(Available records begins)

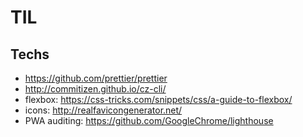 # TIL

## Techs

- https://github.com/prettier/prettier
- http://commitizen.github.io/cz-cli/
- flexbox: https://css-tricks.com/snippets/css/a-guide-to-flexbox/
- icons: http://realfavicongenerator.net/
- PWA auditing: https://github.com/GoogleChrome/lighthouse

(Available records ends)

Print the records exactly and omit all pictures.

 # TIL

## Techs

- https://github.com/prettier/prettier
- http://commitizen.github.io/cz-cli/
- flexbox: https://css-tricks.com/snippets/css/a-guide-to-flexbox/
- icons: http://realfavicongenerator.net/
- PWA auditing: https://github.com/GoogleChrome/lighthouse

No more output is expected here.